Siento el peso de las pisadas de la gente sobre las veredas crujientes de huellas infinitas, por los pasajes empedrados bajo las miradas atónitas de los faroles pitucos... Y por ahí, me siento mejor.
En una de esas, un semáforo de la Av. Santa Fe me guiña un ojo, las Mafaldas regordetas de San Telmo me invitan a sentarme a su lado y un vendedor callejero frente al Zoo de Palermo me ofrece un pirulín.
Qué importa quién me haya hecho sentir mal ese día, qué importa quién me haya decepcionado hoy... Si, al fin y al cabo, todos los que caminamos en esta Ciudad de Dios arrastramos el corazón en una carretilla. ¡O entre las espinas de Discépolo, qué sé yo!

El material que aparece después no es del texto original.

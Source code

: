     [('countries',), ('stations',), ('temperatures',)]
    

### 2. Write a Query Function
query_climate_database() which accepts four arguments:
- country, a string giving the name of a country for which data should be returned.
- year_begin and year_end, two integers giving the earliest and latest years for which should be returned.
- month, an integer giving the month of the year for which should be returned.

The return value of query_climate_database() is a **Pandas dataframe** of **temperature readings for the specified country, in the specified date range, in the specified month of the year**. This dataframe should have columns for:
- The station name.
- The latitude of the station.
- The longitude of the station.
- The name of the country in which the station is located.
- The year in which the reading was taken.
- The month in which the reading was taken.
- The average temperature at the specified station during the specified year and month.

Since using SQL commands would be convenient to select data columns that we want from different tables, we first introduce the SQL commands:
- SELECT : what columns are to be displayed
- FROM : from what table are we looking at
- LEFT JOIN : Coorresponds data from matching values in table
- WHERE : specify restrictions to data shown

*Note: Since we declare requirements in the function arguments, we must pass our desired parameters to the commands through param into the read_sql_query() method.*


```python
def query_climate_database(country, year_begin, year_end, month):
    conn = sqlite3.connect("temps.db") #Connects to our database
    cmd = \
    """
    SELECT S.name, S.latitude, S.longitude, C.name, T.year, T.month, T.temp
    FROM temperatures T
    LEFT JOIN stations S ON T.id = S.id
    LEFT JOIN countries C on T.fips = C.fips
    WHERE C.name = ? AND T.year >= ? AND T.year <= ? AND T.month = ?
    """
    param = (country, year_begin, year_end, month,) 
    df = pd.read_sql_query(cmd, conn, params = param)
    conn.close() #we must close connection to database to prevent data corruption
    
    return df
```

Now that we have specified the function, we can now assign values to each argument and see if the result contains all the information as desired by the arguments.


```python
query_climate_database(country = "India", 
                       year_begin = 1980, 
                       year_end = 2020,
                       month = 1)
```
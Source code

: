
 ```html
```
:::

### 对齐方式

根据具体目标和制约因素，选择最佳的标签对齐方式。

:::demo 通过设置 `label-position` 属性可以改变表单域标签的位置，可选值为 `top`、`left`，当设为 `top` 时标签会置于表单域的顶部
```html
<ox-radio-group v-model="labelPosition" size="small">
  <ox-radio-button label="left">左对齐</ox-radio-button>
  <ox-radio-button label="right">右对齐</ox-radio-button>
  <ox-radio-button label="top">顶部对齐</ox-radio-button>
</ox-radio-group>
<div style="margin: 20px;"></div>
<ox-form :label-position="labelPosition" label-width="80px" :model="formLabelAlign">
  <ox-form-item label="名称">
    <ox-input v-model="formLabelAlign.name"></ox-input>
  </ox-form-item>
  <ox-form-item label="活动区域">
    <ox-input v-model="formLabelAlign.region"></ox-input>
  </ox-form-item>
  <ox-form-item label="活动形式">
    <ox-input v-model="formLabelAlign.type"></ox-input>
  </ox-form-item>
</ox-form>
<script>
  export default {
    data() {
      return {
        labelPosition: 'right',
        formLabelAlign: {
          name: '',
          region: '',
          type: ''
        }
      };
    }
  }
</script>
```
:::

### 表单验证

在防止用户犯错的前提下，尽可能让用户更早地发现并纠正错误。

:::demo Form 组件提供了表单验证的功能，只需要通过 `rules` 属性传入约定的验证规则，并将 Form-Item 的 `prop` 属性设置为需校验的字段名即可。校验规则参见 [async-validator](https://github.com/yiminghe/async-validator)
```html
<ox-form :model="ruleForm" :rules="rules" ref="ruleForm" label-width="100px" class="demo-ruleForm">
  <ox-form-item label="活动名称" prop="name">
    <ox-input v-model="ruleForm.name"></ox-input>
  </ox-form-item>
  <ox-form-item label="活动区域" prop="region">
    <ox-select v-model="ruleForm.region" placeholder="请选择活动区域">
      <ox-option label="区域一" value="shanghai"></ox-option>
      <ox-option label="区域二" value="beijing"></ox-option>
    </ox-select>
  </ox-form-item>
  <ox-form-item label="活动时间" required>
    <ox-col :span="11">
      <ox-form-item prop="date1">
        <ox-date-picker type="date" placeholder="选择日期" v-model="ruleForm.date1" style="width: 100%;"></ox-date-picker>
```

Algo que un gringo jamás entendería. Ni vos. Ni vos, que jamás pasaste por acá, ni te importa... ¡Y mucho menos me va a importar a mí!
Sentimental es un síntoma porteño que se cuela por la sangre y pinta fileteados en nuestra piel. Como esos tatuajes que no se pueden quitar sino arrancándolos ... Como arrancamos nosotros un poco de nuestra historia cuando recordamos cuánto nos dolió.